The article itself is the head of Oxfam GB insisting that the government should not stop sending taxpayers’ money through Oxfam GB. Which has a certain air of “Gosh, that’s surprising then” doesn’t it?
But back to the basic misunderstanding in that headline.
As with our continual insistence that jobs are a cost, not a benefit. Jobs are the work that must be done to gain a benefit. A job is the cost of gaining that benefit. Thus when some fool marches around insisting that they’re going to create jobs they’re - inevitably - insisting that they’re going to increase costs. It may well be - well, rarely among those who insist they’re wondrous for creating jobs, but - that the benefit to be gained is worth it. That pointing some portion of our scarce human labour at that effort is worth it - that the costs of the jobs are worth the benefits of the outcome. But it’s still true that the jobs are the cost.

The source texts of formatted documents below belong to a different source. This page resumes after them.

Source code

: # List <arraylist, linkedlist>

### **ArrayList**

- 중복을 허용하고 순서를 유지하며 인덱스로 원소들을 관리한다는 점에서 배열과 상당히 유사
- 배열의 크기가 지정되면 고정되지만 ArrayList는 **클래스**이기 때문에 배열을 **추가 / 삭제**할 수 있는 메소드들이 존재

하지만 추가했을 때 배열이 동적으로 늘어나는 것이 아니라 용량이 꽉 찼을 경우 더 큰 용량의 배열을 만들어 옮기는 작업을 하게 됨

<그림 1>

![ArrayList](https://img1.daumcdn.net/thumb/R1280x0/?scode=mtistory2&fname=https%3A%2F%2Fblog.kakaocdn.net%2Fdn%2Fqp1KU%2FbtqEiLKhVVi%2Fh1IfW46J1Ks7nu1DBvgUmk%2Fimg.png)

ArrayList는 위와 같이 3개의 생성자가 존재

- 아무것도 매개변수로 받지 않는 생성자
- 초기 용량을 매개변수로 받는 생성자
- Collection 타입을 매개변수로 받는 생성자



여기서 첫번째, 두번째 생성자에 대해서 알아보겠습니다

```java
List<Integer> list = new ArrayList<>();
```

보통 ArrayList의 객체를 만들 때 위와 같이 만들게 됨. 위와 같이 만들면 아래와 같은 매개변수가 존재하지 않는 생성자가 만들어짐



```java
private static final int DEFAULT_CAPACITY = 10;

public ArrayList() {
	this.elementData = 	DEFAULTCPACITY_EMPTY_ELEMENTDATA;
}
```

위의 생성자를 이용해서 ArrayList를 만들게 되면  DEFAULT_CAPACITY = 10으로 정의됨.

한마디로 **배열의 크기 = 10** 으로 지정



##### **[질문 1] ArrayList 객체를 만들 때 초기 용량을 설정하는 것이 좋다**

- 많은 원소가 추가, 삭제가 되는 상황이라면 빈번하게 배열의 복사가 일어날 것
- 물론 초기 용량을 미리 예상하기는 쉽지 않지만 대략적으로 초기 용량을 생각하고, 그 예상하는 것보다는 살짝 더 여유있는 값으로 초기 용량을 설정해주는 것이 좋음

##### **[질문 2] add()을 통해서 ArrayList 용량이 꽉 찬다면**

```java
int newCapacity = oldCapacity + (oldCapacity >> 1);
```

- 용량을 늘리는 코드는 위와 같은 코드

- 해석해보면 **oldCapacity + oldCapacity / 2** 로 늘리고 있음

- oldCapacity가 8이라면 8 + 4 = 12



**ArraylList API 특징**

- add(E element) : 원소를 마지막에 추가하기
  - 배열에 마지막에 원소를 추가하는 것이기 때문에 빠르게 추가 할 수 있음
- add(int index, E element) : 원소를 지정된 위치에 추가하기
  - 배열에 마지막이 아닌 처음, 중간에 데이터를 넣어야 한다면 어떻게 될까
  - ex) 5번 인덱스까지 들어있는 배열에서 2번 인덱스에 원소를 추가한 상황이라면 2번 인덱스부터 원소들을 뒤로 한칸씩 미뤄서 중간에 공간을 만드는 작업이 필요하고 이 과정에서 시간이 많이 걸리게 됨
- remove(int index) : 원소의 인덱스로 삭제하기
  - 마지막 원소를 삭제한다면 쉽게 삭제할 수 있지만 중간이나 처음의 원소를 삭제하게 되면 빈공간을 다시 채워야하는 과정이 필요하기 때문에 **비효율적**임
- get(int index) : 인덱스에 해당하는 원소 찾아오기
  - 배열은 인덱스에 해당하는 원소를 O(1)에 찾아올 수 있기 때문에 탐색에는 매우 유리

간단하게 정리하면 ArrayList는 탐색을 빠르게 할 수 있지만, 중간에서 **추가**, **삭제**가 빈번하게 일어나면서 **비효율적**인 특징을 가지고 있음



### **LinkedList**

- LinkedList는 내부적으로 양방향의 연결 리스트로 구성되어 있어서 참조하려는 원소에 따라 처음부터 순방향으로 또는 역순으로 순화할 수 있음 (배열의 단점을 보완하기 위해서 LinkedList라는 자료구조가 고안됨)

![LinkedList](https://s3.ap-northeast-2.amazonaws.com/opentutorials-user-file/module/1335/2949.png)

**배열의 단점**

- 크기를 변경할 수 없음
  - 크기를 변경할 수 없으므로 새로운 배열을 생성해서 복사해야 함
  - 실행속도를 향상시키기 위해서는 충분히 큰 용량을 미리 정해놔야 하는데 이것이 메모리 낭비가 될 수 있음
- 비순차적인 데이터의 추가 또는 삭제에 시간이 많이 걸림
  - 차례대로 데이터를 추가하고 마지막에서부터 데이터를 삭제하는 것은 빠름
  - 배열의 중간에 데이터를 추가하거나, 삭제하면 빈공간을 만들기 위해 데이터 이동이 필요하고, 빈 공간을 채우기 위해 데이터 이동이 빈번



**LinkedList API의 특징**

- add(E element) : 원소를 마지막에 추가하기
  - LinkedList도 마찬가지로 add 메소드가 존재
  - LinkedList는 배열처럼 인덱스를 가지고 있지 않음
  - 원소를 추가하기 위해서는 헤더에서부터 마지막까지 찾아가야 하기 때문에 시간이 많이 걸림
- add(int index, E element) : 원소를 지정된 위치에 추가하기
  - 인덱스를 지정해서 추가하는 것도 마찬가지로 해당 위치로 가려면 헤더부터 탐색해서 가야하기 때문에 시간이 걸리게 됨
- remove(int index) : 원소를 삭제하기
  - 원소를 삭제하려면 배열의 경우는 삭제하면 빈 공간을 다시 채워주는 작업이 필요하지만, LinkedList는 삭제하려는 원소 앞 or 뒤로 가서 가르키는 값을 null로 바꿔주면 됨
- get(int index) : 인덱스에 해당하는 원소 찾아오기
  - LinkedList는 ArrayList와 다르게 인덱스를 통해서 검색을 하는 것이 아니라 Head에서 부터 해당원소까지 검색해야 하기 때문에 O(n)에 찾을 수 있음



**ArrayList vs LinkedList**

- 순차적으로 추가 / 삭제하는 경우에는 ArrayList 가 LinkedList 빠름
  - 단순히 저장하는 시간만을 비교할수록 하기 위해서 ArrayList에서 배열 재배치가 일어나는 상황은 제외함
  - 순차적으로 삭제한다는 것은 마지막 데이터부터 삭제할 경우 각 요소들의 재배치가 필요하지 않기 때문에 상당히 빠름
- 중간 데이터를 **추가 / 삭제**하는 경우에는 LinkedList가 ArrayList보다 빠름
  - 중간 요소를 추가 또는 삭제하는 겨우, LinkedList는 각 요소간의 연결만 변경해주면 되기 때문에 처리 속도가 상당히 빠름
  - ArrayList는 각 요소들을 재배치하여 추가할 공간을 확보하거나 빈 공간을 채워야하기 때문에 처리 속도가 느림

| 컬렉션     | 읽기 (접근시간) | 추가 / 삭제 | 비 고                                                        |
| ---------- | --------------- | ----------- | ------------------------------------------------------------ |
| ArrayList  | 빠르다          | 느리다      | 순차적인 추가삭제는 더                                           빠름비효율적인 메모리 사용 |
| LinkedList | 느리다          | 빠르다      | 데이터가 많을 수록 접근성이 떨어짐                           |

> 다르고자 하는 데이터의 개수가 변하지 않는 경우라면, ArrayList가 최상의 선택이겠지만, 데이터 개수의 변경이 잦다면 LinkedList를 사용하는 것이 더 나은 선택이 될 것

The same is true of investment. It’s a cost, it’s an expense. We cannot consume these real economic resources now because we’re going to invest them in creating something else to be consumed in the future. It may well be that that future benefit is worth the curtailment of current consumption. It might not be too. But the investment is the cost, the expense associated with, the possibility of gaining that future benefit.
Investment is an expense.
We’re going to be able to understand our world a great deal better if we get these basics right. Jobs are a cost, investment is an expense. They might both be worth it but we can only do the sums if we’ve got the right plus or minus signs in front of our numbers. The resources we’ve got to expend to gain something are a negative, the benefit itself is the positive. We all become richer when we do the things where + is more than -. Which means we’ve got to get those signs right in the first place, no?